▸ **EXERCISE PROMPT**
How many lines in the records below contain the word "contains"? State only that number.

▸ **RECORD SET**
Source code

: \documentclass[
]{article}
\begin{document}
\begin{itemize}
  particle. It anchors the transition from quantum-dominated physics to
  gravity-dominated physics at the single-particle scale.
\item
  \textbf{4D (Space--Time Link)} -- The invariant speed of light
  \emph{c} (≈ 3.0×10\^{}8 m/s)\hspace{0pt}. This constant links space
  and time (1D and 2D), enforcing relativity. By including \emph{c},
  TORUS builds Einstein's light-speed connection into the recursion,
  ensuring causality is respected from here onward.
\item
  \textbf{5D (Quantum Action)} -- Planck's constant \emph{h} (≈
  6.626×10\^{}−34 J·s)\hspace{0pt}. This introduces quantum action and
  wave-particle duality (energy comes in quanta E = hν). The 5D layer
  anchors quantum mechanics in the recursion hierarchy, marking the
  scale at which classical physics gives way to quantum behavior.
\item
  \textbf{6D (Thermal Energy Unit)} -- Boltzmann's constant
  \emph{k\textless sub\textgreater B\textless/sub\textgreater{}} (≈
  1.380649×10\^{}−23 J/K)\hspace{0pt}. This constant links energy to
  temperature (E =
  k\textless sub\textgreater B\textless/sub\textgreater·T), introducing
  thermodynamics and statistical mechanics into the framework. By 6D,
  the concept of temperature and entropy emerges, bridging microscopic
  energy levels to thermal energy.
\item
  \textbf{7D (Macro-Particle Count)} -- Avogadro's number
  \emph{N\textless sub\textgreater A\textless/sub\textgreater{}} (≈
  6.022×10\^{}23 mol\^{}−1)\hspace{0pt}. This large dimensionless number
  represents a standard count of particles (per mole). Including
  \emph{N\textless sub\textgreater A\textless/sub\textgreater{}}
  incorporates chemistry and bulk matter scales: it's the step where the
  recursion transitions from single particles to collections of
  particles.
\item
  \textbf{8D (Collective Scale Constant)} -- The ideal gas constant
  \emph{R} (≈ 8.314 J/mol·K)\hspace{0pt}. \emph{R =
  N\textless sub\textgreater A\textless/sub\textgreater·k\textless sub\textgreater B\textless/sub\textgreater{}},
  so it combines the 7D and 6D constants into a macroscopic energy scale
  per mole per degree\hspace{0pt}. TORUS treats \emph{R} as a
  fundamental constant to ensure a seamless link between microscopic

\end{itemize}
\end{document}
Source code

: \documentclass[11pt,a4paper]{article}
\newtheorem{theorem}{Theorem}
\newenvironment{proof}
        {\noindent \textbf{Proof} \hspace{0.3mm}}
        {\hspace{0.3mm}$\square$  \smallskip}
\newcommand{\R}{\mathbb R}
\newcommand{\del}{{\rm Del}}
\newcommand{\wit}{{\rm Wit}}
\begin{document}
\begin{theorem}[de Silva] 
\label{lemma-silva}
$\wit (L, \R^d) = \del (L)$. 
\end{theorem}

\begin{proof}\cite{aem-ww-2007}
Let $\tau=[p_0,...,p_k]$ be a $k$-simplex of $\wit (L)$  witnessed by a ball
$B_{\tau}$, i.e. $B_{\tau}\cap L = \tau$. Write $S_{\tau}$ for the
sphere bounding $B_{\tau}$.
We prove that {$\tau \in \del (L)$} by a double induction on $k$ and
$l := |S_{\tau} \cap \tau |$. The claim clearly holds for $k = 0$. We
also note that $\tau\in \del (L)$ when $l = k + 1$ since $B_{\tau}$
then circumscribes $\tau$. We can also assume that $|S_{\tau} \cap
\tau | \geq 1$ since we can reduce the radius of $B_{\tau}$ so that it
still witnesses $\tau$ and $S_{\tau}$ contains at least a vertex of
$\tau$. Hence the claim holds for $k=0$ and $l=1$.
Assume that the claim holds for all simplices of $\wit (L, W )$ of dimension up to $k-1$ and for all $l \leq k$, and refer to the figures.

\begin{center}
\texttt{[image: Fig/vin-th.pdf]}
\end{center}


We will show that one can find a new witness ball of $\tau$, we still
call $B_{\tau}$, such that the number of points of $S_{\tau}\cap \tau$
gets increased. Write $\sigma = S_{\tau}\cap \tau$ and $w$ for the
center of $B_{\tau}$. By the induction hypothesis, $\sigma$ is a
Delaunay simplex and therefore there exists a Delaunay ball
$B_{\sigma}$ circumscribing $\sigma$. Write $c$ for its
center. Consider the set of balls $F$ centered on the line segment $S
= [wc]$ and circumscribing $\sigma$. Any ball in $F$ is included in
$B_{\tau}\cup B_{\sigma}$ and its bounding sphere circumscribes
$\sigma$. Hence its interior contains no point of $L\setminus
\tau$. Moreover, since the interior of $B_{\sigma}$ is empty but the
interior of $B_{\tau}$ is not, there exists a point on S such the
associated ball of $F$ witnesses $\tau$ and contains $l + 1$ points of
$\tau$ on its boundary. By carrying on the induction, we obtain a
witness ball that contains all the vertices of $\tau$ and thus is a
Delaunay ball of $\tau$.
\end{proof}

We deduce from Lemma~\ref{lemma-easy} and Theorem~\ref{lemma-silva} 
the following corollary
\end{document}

▸ **COMPLETED EXERCISE**
4